**Work instruction**
Please copy the leading lines of the entries below exactly, concluding with the line in which "澎湃新闻（www.thepa" occurs.

Collected data
========================================
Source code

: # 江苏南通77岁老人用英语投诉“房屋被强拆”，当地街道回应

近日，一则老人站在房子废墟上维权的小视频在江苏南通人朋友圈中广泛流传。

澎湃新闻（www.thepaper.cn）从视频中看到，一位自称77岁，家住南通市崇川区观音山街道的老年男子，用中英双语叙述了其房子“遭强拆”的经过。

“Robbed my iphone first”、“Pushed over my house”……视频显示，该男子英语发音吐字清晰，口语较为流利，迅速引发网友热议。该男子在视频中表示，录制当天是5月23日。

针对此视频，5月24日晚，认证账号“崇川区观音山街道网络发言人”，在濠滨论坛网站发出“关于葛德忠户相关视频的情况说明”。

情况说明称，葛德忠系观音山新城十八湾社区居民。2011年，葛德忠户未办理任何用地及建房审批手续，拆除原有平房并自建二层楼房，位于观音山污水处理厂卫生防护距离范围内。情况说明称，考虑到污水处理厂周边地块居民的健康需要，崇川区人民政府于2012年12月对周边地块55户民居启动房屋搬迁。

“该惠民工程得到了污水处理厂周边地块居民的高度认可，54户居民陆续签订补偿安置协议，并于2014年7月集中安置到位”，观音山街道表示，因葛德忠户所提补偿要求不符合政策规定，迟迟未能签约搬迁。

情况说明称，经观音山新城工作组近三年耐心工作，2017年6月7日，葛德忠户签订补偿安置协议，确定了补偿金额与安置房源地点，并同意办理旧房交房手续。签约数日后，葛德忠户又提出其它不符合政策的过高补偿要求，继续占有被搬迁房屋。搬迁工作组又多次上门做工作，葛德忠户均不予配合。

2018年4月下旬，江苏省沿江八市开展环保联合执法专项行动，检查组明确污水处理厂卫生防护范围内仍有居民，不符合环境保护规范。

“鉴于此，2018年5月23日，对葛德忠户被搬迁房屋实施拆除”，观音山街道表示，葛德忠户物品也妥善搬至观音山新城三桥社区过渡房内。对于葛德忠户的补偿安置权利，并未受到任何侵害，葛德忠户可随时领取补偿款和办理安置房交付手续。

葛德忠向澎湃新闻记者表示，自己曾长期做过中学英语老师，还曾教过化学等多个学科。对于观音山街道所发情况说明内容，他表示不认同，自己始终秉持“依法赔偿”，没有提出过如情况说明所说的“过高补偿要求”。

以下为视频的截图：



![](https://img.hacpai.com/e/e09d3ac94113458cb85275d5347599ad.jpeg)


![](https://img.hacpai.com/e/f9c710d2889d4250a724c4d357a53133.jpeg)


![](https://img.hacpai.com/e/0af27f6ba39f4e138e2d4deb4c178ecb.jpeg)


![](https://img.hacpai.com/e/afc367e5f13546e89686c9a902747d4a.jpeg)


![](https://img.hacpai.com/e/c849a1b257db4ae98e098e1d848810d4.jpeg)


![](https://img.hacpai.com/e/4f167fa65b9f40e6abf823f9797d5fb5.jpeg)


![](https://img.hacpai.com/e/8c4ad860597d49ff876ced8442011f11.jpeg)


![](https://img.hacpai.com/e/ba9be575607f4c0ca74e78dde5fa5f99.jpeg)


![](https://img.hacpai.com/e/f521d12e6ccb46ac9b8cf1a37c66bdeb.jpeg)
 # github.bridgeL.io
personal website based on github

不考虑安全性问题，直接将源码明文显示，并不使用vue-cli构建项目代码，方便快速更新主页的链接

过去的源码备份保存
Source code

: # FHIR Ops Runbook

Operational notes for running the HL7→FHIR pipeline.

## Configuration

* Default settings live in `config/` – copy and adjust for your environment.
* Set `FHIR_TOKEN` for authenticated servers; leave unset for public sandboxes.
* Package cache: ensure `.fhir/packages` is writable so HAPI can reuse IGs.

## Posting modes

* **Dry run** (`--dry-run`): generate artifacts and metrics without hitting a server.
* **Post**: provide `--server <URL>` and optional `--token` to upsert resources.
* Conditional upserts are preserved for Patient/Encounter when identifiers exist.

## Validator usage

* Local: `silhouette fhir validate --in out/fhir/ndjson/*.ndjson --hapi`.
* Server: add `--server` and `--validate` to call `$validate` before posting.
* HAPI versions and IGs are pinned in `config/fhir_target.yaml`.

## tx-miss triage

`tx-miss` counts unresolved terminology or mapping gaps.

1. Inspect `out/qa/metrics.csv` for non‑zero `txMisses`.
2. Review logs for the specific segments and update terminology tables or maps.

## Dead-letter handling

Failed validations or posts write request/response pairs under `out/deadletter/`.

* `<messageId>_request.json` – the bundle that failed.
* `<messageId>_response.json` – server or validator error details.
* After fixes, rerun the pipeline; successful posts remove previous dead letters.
========================================
**Exercise response**
Source code

: # 江苏南通77岁老人用英语投诉“房屋被强拆”，当地街道回应

近日，一则老人站在房子废墟上维权的小视频在江苏南通人朋友圈中广泛流传。

澎湃新闻（www.thepaper.cn）从视频中看到，一位自称77岁，家住南通市崇川区观音山街道的老年男子，用中英双语叙述了其房子“遭强拆”的经过。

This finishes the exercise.